Date of Award

Spring 2024

Document Type

Thesis

Degree Name

Master of Science (MS)

Department

Biomedical Engineering

First Advisor

Brian Stemper

Abstract

Finite element analysis is an effective tool for modeling the mechanical behavior of biologic structures, especially in scenarios where physical experimentation is impractical. The accuracy of these models depends on comprehensive mathematical formulations that describe tissue behavior using parameters derived from laboratory data. Currently there is a shortage of experimental data suitable for detailed parameter estimation. The goal of the current study was to generate a viscoelastic dataset using fresh harvested porcine tissue maintained under in vivo conditions, then provide a detailed constitutive model to capture the complex mechanical response. A sevohydraullic piston with a 5-mm spherical tip indenter was used to perform constrained and unconstrained load and hold tests on fresh porcine abdominothoracic tissues to characterize their stress relaxation behavior. Adipose, cardiac, costal cartilage, and lung tissue samples were loaded and then held at 10%, 20%, 35%, and 45% compressive strain over a 60 second duration. Elastic modulus was calculated over the loading period. Tissue type comparisons were made between normalized stress relaxation values at 11 discrete time points over the hold duration. Average relaxation curves were fit using a generalized quasilinear viscoelastic model (QLV) reported in the literature for biologic tissue.
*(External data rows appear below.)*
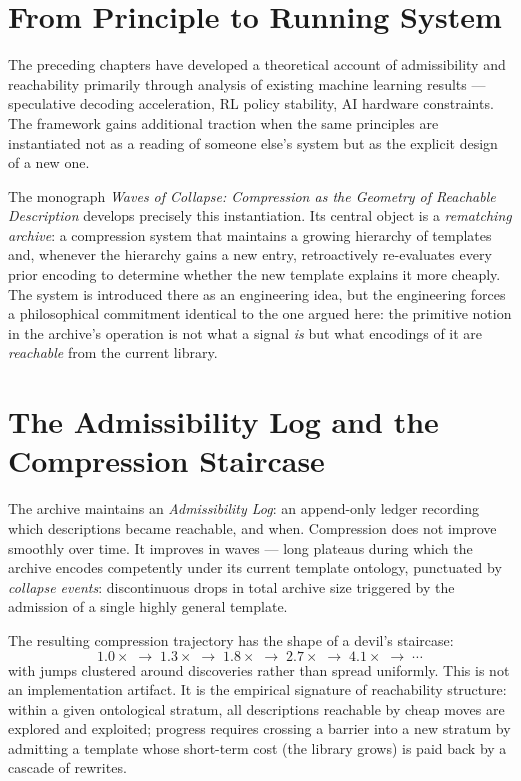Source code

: \documentclass[11pt, a4paper, openany]{book}
\theoremstyle{plain}
\theoremstyle{definition}
\theoremstyle{remark}
\begin{document}
\section{From Principle to Running System}

The preceding chapters have developed a theoretical account of admissibility and reachability
primarily through analysis of existing machine learning results --- speculative decoding
acceleration, RL policy stability, AI hardware constraints.
The framework gains additional traction when the same principles are instantiated
not as a reading of someone else's system but as the explicit design of a new one.

The monograph \emph{Waves of Collapse: Compression as the Geometry of Reachable
Description} \cite{flyxion2026waves} develops precisely this instantiation.
Its central object is a \emph{rematching archive}: a compression system that maintains
a growing hierarchy of templates and, whenever the hierarchy gains a new entry,
retroactively re-evaluates every prior encoding to determine whether the new template
explains it more cheaply.
The system is introduced there as an engineering idea, but the engineering
forces a philosophical commitment identical to the one argued here:
the primitive notion in the archive's operation is not what a signal \emph{is}
but what encodings of it are \emph{reachable} from the current library.

\section{The Admissibility Log and the Compression Staircase}

The archive maintains an \emph{Admissibility Log}: an append-only ledger recording which
descriptions became reachable, and when.
Compression does not improve smoothly over time.
It improves in waves --- long plateaus during which the archive encodes competently
under its current template ontology, punctuated by \emph{collapse events}:
discontinuous drops in total archive size triggered by the admission of a single
highly general template.

The resulting compression trajectory has the shape of a devil's staircase:
\[
  1.0\times \;\to\; 1.3\times \;\to\; 1.8\times \;\to\; 2.7\times \;\to\; 4.1\times \;\to\; \cdots
\]
with jumps clustered around discoveries rather than spread uniformly.
This is not an implementation artifact.
It is the empirical signature of reachability structure:
within a given ontological stratum, all descriptions reachable by cheap moves
are explored and exploited;
progress requires crossing a barrier into a new stratum by admitting a template
whose short-term cost (the library grows) is paid back by a cascade of rewrites.
\end{document}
A tailored model was developed to improve the fit over the dynamic loading phase and initial relaxation period. Cartilage demonstrated the stiffest response (2.11 – 59.39 MPa), followed by adipose (0.50 – 2.15 MPa), cardiac (0.08 – 1.09 MPa), then lung tissue (9 – 170 kPa). These values aligned with previously established ranges reported in literature. Significant stress relaxation differences (p < 0.05) were observed between all tissue types over the hold duration. As much as 32% relaxation was reported within the first 100 milliseconds. In three of the tissue groups, more than half of the total stress relaxation measured occurred within the first second. Between 50% and 92% total relaxation was measured across all groups at 60 seconds. 172 fresh abdominothoracic samples were reported over four tissue types at four distinct strain levels making this is one of the largest viscoelastic datasets reported to-date. This was the first study to present compressive stress relaxation viscoelastic properties of ventricular myocardium.